Pokémon GO takes over Lansing area, businesses join in the hunt

A Pidgey (a bird creature from the Pokémon GO game) appears in front of the South Lansing Farmers Market.
Eve Kucharski/City Pulse

People swarmed across the park in Meridian Township’s Historical Village, rushing to a central gazebo like ants converging on a lump of sugar. “Mom, look!” yelled a child’s voice. Then I saw it, too. There, in the middle of the park, was a Dratini. I began to sweat.

Of course, it wasn’t actually standing there. It was on my phone — all of our phones. For those who don’t know what a Dratini is, it’s actually rather cute, and pretty rare. That’s why I’m patting myself on the back for nabbing two of them. But more important, it is one of hundreds of catchable Pokémon (the plural is the same as the singular) in Niantic and the Pokémon Company’s new app, Pokémon GO.

“I came out here the other day and expected to be the only person at eight in the morning out of work, and said ‘Wow, there’s 20 other people here!’” Ingham County Sheriff Department employee Dave Drury said. When Drury came back later that night, the number had swelled to 60.

It’s only been out for a few weeks, but according to IGN, Pokémon GO was the top-grossing app in the U.S. App Store just one day after its release.

The object of the game is to collect as many Pokémon as possible. The app uses a phone’s GPS and camera to show the user’s location by means of a custom avatar on the world map. The player is also equipped with a map that shows how far away potential catches are. This means that in order to catch anything, one must walk, and possibly walk far.

After the player walks some distance in the direction shown on the map, Pokémon will appear without warning. One must use tools, aptly named Pokéballs, to catch the creatures. Players use the touch screen to lob the balls at them. It’s as simple as can be, and people are crazy about it.

MSU graduate student Connor Glosser said he doesn’t need to download the app. He enjoys kicking back and watching others succumb to the hype.

“It was the ‘it’ thing when I was in second or third grade, but now it’s super fun to watch,” Glosser said. “I love walking around campus, seeing these groups of people, and they all have their phones out and they’re pointing around in some direction. And then, all of a sudden, someone will say ‘Oh, there it is!’ and they’ll all run off in a direction.”

The obsession is fueled by an element of competition. Pokémon Gyms are realworld locations where players can battle for rank among three teams: Mystic, Valor and Instinct, outfitted in blue, red and yellow, respectively.

PokéStops also are real locations, but these merely provide resources. They can, however, be rigged to attract Pokémon, using a “lure module” that draws any little guys in the area to a specific location for 30-minute increments.

This is where business savvy ties into Pokémon GO. As the phenomenon explodes across social media, businesses offer a variety of Pokémon-related benefits to players. They might offer discounts based on in-game team membership or generally turn themselves into Pokémon-centric venues. To name only two such tie-ins, the Claddagh Irish Pub in Eastwood Towne Center has a Facebook advertisement, while Zoobie’s Old Town Tavern posted on Twitter about the app.

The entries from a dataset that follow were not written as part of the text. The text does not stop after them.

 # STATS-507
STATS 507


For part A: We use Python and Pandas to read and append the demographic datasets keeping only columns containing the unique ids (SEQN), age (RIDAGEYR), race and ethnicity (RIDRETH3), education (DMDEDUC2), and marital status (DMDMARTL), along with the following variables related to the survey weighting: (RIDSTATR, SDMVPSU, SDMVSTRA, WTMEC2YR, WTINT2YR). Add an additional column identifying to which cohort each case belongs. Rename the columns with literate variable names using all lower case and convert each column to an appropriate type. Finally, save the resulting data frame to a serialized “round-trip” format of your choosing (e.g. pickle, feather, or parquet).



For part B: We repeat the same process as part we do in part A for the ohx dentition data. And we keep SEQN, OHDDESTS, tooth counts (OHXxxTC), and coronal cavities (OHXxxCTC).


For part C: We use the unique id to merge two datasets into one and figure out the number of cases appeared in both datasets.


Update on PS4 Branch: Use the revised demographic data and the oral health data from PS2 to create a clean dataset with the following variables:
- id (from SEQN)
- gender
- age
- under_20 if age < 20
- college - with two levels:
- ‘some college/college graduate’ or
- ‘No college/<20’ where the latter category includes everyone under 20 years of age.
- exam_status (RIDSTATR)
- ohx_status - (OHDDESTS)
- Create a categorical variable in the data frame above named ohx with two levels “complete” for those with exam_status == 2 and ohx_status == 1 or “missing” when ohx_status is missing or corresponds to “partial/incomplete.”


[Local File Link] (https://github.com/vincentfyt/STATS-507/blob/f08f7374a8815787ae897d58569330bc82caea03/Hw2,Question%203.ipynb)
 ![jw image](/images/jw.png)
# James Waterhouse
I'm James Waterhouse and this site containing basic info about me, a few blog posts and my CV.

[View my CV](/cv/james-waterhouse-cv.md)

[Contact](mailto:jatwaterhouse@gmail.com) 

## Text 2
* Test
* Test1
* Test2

“All these 25-and-unders here in the office are playing the game,” said Lansing City Councilwoman Kathie Dunbar, who runs the South Lansing Farmer’s Market and the South Lansing Community Development Association.

An intern told Dunbar that the market’s location, the parking lot of St. Casimir Parish, happened to have two PokéStops and a PokéGym. The market is held every Thursday from 3 to 7 p.m.

“We had just been discussing different, inventive, creative ways that we could promote the farmers market outside the box,” Dunbar said. She plans to take advantage of her fortuitous hunting grounds to use Pokémon GO as a marketing tool through social media posts.

The hype has been working, at least in Dunbar’s case. Last Thursday, the market advertised the game for the first time. Dunbar reported an 82 percent spike in attendance — 32 percent higher than her highest attendance day in 2016 yet. Considering the popularity of the app, the jump is unsurprising.

Alex Bryant, the intern who turned Dunbar onto the app, said that the three main spots in Lansing to catch Pokémon are at the corner of Michigan and Grand avenues, by the Radisson Hotel; the corner of Washington Square and Allegan Street; and on the Allegan Street side of the Capitol lawn.

Cassie Leigh, Alex Bryant, Louis Mick and Devin Cook (left to right) gather to catch Pokémon at the South Lansing Farmers Market.
Eve Kucharski/City Pulse

Some area municipalities have issued official guidelines for the invading swarms of players. Meridian Township issued a two-page list of 20 “safety tips” discouraging people from playing the game while driving, in parks after dusk, or on private property. “Players have been observed staring at their phones while skateboarding, rollerblading, cycling and walking,” the release scolds. “Watch where you are going.”

Though Bryant feels the initial hype will die down, he thinks Pokémon GO has just begun its cultural takeover.

“A lot of the hardcore Pokémon fans, people who still play the (original) Gameboy games, they’ve stayed with the games for 15 years,” Bryant said. “A lot of the people who own businesses in the area are playing it themselves. To not capitalize on this craze that’s happening right now would be a missed opportunity.”